2.4 Failure by the Customer to provide the Company with all information necessary to enable it to perform the Contract could delay full performance of Contract by the Company, and the Company shall not be liable for such delay.


Except as may be otherwise specifically agreed on contract accounts, the Price for the Goods will be prices set out in the Order Form current at the date of acceptance of order and are inclusive of cost of packaging but excluding carriage, VAT and/or other applicable taxes.
All prices quoted remain valid for thirty (30) days unless the Company notifies otherwise or otherwise agreed. The Customer shall make payment in full in the currency applicable at the location where orders are placed or such currency as may be agreed by the Company according to the Company’s current rate of exchange, at the Company's office clear of any banking charges and without deduction set off or counterclaim on or before the due date for payment which is the 30th day from the date of invoice or as otherwise notified by the Company. The Company may, at its absolute discretion require partial/full payment to be made before provision of the Goods to the Customer. Time of payment shall be of essence to the Contract and without prejudice to the Company’s other rights under the Contract, the Company may charge interest at the rate of 2% per month on all amounts overdue from due date until payment is made in full (both days inclusive). The Customer will indemnify the Company in respect of all costs incurred in the collection of overdue amounts. If the Customer fails to make any payment on the due date then the Company (without prejudice to its other remedies) may at its option (and as applicable to the circumstances):
(a) cancel the Contract and/or any other contracts with the Customer;
(b) suspend current or future deliveries to the Customer;
(c) appropriate any payment made by the Customer to such of the Goods or those supplied under any other contract between them as the Company thinks fit;
(d) store the relevant Goods until actual payment and charge the Customer for the reasonable costs of storage (including insurance); and/or
(e) dispose of the relevant Goods at the best price readily obtainable and charge the Customer any shortfall (taking account of all storage and selling expenses) under the Price under the contract.

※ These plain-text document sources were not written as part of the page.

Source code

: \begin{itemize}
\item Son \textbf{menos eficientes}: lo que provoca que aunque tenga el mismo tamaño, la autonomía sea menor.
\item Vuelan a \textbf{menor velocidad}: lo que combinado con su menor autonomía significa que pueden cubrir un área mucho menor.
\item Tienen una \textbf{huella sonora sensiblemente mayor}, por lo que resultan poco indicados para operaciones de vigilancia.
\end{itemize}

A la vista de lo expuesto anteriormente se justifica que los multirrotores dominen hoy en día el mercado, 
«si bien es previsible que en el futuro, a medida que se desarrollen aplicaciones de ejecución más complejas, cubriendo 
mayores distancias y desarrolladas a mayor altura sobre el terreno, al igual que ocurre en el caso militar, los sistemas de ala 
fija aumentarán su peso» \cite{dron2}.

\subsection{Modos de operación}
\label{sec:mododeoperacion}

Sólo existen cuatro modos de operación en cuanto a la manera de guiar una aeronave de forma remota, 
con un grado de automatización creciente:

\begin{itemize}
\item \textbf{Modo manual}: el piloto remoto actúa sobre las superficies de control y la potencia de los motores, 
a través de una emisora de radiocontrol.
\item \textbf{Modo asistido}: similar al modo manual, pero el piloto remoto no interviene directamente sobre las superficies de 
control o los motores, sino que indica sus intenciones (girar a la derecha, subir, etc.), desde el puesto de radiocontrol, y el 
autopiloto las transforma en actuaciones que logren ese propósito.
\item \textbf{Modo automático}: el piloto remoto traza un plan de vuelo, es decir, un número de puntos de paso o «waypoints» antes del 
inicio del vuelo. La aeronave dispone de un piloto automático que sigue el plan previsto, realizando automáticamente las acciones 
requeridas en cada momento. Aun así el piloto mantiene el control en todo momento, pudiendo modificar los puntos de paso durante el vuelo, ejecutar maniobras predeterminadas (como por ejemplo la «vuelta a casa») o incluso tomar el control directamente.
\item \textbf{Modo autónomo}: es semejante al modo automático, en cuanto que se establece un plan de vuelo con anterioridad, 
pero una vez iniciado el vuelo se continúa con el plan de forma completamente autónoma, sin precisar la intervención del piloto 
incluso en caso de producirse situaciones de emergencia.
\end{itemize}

The quantity and description of the Goods and/or services will be as set out in the order form/specification. All samples, drawings, descriptive matter, specifications and advertising issued by the Company and any descriptions or illustrations contained in the Company’s catalogues or brochures are issued or published for the sole purpose of giving an approximate idea of the Goods or services represented by or described in them. They will not form part of the Contract and this is not a sale by sample. The Customer shall purchase the Goods at his own risk as to their corresponding with the sample.

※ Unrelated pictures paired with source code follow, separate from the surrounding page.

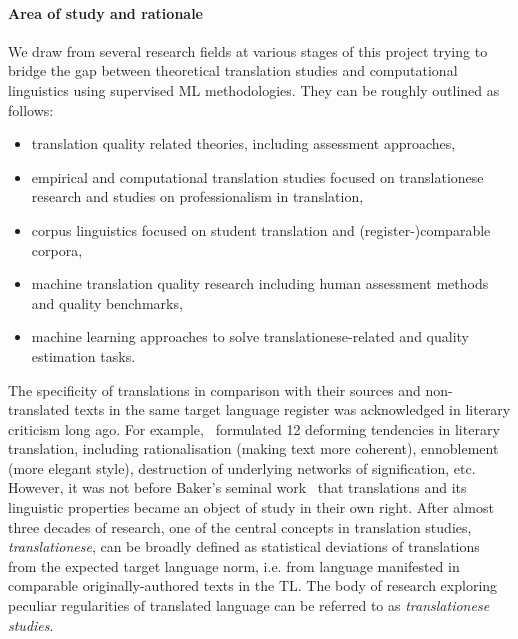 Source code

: \paragraph{Area of study and rationale} 

We draw from several research fields at various stages of this project trying to bridge the gap between theoretical translation studies and computational linguistics using supervised \gls{ML} methodologies. They can be roughly outlined as follows:
\begin{itemize}\compresslist{}
	\item translation quality related theories, including assessment approaches,
	\item empirical and computational translation studies focused on translationese research and studies on professionalism in translation,
	\item corpus linguistics focused on student translation and (register-)comparable corpora,
	\item machine translation quality research including human assessment methods and quality benchmarks,
	\item machine learning approaches to solve translationese-related and quality estimation tasks.
\end{itemize}

The specificity of translations in comparison with their sources and non-translated texts in the same target language register was acknowledged in literary criticism long ago. For example,~\citet{Berman1985} formulated 12 deforming tendencies in literary translation, including rationalisation (making text more coherent), ennoblement (more elegant style), destruction of underlying networks of signification, etc. However, it was not before Baker's seminal work~\cite{Baker1993} that translations and its linguistic properties became an object of study in their own right. After almost three decades of research, one of the central concepts in translation studies, \textit{translationese}, can be broadly defined as statistical deviations of translations from the expected target language norm, i.e. from language manifested in comparable originally-authored texts in the \gls{TL}. The body of research exploring peculiar regularities of translated language can be referred to as \textit{translationese studies}.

5.1 Unless otherwise agreed delivery shall be effected by the Company making the Goods available for collection at the Company’s premises. Where the Customer requires delivery to the Customer’s premises, all costs of delivery will be charged to the Customer in addition to the Price. Depending on location, it could take three (3) to four (4) working days to arrange dispatch of goods subject to receipt of clear instruction on delivery address, contact and delivery methods. For Customers without credit or under credit hold, any quoted lead time will not commence until the Company has received full payment for the Goods. The Company shall not be liable to make good any damage or loss whatsoever arising directly or indirectly out of delay / failure to effect accurate or complete or any delivery whether or not such delay / failure in delivery is caused by the fault of the Company. The Customer’s acceptance of a Purchase Invoice / Order submitted by the Company to the Customer shall bind Customer and render Customer liable for payment thereupon, save and except as provided under Clause 9.1.
5.2 Notwithstanding Clause 5.1, if the Company fails to deliver the Goods for any reason other than a cause beyond the Company’s reasonable control or the Customer’s fault and the Company is accordingly liable to the Customer, the Company's liability shall be limited to the excess (if any) of the cost to the Customer (in the cheapest available market) of similar goods to replace those not delivered over the price of the Goods.
5.3 The Company may deliver the Goods by instalments and each such instalment shall be deemed to be sold under a separate contract and no failure of or delay in delivery of any instalment or any defect in the contract thereof shall entitle the Customer to treat the Contract as repudiated with regard to any other instalments.
5.4 If for any reason the Customer fails to accept delivery of the Goods at the time when the Goods are due and ready for delivery the Company may (without prejudice to any other claim which it may have) store the Goods until actual delivery and charge to the Customer’s account for the reasonable costs of storage (including insurance) or dispose of the Goods at the best price readily obtainable and charge the Customer any shortfall (taking account of all storage and selling expenses) under the price under the Contract. Such Storage and/or shortfall charge shall vary in accordance with the jurisdiction and shall at the minimum be £2.00 per day per box for storage. The applicable storage charge per day per box (example UK £2.00 per day per box or such other amount applicable in a particular jurisdiction) will be added to the Customer current invoice or carried over on the Customer’s account.
5.5 Unless otherwise specifically agreed, the Company shall be deemed to have performed the Contract by delivery of a quantity of Goods within 5% above or below the quantity ordered and the Customer shall pay at the price per unit quoted for the quantity of Goods actually delivered.
5.6 The Customer shall notify the Company of incomplete/faulty delivery or non-delivery, within five (5) working days of the date of the incomplete delivery or relevant invoice. The Company will investigate upon receipt of such notifications and address the faulty / shortfall or non-delivery expeditiously.
5.7 If the Customer disputes delivery or the quantity delivered, a proof of delivery may be provided in this instance, however, proof of deliveries will not be provided under normal circumstances and the Customer must make payment for all deliveries on time.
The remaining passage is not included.